### Brief
Return every line of the data exactly as it stands.

### Material provided
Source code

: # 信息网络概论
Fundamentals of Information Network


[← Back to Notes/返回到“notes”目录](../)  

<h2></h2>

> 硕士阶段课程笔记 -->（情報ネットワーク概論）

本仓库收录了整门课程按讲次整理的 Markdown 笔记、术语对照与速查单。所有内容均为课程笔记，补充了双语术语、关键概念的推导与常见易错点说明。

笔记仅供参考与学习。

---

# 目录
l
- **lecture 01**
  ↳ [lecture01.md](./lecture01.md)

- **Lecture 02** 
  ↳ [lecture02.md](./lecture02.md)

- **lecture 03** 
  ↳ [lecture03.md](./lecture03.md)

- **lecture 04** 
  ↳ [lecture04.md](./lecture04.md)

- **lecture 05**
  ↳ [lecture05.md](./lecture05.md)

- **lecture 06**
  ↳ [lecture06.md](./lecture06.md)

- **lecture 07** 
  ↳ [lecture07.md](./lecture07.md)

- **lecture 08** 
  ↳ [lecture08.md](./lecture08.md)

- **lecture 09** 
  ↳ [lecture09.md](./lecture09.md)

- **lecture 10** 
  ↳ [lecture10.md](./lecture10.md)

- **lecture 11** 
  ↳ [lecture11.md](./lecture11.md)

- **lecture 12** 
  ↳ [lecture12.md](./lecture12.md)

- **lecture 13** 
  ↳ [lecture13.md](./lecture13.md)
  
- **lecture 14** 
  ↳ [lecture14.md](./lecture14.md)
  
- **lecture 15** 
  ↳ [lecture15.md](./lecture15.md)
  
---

### Response to the exercise
Source code

: # 信息网络概论
Fundamentals of Information Network


[← Back to Notes/返回到“notes”目录](../)  

<h2></h2>

> 硕士阶段课程笔记 -->（情報ネットワーク概論）

本仓库收录了整门课程按讲次整理的 Markdown 笔记、术语对照与速查单。所有内容均为课程笔记，补充了双语术语、关键概念的推导与常见易错点说明。

笔记仅供参考与学习。

---

# 目录
l
- **lecture 01**
  ↳ [lecture01.md](./lecture01.md)

- **Lecture 02** 
  ↳ [lecture02.md](./lecture02.md)

- **lecture 03** 
  ↳ [lecture03.md](./lecture03.md)

- **lecture 04** 
  ↳ [lecture04.md](./lecture04.md)

- **lecture 05**
  ↳ [lecture05.md](./lecture05.md)

- **lecture 06**
  ↳ [lecture06.md](./lecture06.md)

- **lecture 07** 
  ↳ [lecture07.md](./lecture07.md)

- **lecture 08** 
  ↳ [lecture08.md](./lecture08.md)

- **lecture 09** 
  ↳ [lecture09.md](./lecture09.md)

- **lecture 10** 
  ↳ [lecture10.md](./lecture10.md)

- **lecture 11** 
  ↳ [lecture11.md](./lecture11.md)

- **lecture 12** 
  ↳ [lecture12.md](./lecture12.md)

- **lecture 13** 
  ↳ [lecture13.md](./lecture13.md)
  
- **lecture 14** 
  ↳ [lecture14.md](./lecture14.md)
  
- **lecture 15** 
  ↳ [lecture15.md](./lecture15.md)
  
---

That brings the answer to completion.